Les offices HLM ne fonctionnent cependant plus dans les années 2000 comme pendant les Trente Glorieuses. Il est dommage que la chercheuse de l’Institut Montaigne ne le rappelle pas. Il faudrait opposer les années constructives aux années gestionnaires. Jusque dans les années 1980 en effet, on construit des tours et des barres dans les agglomérations : parfois en plein centre-ville, plus souvent à proximité immédiate, comme ici au Grand Parc à Bordeaux. Pour de multiples raisons (voir Les nuits de Grigny), ces constructions ont mal vieilli. Des voix se sont élevées, de plus en plus nombreuses, pour critiquer une forme architecturale en même temps qu’un type d’urbanisme. On a alors rejeté en même temps les grands ensembles – tours et barres – et l’intervention autoritaire des pouvoirs publics, sans voir que rien ne les liait, si ce n’est l’époque. On a même confondu les adjectifs social et collectif. Sous le premier septennat de François Mitterrand, en tout cas, s’impose l’idée de réorienter l’action des organismes chargés du logement social : adieux grands ensembles ! Désormais, les offices HLM appuient la politique de réhabilitation, en gérant l’existant (Des b.o.f.s aux bobos). A l’issue de trois décennies de période gestionnaire, les inconvénients éclatent au grand jour. On peut les réunir en deux points. Le premier touche à l’hétérogénéité des bénéficiaires, le second à l’impact économique de la non-construction.

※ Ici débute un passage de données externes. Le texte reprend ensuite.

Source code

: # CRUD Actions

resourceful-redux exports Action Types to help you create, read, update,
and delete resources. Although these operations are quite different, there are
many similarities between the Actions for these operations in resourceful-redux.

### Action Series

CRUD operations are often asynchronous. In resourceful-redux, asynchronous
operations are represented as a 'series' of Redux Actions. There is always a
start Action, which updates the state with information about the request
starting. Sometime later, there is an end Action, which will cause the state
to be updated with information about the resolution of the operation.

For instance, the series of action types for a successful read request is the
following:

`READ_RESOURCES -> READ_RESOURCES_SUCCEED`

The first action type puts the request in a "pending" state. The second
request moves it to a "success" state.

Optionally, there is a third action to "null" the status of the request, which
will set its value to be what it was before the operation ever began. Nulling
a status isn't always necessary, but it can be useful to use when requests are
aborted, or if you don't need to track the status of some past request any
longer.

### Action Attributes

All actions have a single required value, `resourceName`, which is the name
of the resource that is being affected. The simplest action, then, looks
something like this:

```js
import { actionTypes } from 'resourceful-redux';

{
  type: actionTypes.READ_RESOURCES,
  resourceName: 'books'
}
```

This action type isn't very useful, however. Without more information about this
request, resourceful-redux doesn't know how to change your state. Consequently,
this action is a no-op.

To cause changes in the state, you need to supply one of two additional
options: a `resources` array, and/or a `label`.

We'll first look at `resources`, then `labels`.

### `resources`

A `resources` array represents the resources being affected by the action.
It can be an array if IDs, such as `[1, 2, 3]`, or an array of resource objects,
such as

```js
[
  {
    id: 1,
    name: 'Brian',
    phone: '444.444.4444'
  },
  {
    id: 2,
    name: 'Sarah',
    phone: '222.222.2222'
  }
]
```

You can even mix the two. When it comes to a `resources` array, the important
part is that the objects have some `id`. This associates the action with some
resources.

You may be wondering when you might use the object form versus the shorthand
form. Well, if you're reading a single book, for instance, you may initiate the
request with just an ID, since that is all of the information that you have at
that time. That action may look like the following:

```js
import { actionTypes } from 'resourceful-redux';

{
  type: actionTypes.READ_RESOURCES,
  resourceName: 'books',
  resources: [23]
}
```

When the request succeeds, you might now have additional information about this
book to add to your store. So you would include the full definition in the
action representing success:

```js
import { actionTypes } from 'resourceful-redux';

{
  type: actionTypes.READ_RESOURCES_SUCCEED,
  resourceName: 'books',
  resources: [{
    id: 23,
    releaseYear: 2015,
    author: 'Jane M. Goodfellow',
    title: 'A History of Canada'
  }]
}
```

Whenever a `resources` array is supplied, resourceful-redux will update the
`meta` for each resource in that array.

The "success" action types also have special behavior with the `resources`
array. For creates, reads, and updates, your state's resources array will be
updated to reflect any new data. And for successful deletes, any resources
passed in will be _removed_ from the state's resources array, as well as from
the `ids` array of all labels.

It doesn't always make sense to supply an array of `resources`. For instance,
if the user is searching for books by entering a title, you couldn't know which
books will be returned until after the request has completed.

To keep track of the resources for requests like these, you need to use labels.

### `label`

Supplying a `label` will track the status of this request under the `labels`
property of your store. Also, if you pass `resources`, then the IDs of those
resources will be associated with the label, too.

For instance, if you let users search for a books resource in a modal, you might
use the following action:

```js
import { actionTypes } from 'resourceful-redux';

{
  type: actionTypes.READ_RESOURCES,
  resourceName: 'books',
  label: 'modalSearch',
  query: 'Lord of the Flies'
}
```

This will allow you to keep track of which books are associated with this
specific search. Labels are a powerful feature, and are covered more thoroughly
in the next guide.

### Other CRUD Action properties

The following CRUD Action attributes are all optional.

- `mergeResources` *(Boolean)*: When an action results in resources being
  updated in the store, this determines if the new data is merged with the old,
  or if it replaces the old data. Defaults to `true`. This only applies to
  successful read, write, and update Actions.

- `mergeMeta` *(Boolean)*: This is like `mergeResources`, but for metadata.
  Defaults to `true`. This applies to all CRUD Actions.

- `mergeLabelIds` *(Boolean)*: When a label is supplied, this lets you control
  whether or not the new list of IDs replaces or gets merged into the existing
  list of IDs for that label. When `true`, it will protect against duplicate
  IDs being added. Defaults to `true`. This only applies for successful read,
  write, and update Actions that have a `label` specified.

Primo. En attirant des locataires solvables pour équilibrer leurs comptes, les offices HLM ont pris le risque de dévoyer l’esprit même de leur mission originale, c’est-à-dire l’aide aux plus modestes. Les gouvernements de droite et de gauche portent directement la responsabilité de ce tournant comptable. Il n’est bien sûr pas bon en soi d’être déficitaire, mais l’étude de la répartition des ménages selon le niveau de vie et le secteur locatif suscite l’agacement. Il montre que des milliers de ménages aisés vivent dans des logements HLM. Les statistiques traitent des locataires, et non des propriétaires. Il n’empêche. Dans les 30 % de ménages les plus riches, entre deux (dixième décile) et quatre (huitième décile) sur dix occupent un logement social ! A l’inverse, parmi les 10 % de ménages les plus pauvres, seulement six sur dix bénéficient du même type de logement, quatre louant dans le secteur privé [Gunilla Björner]. Faut-il lâcher le mot privilégié ? Dans la région Île-de-France, la dimension politique de l’attribution des logements sociaux n’échappera à personne. De la même façon qu’une expulsion par la loi susciterait une levée de boucliers.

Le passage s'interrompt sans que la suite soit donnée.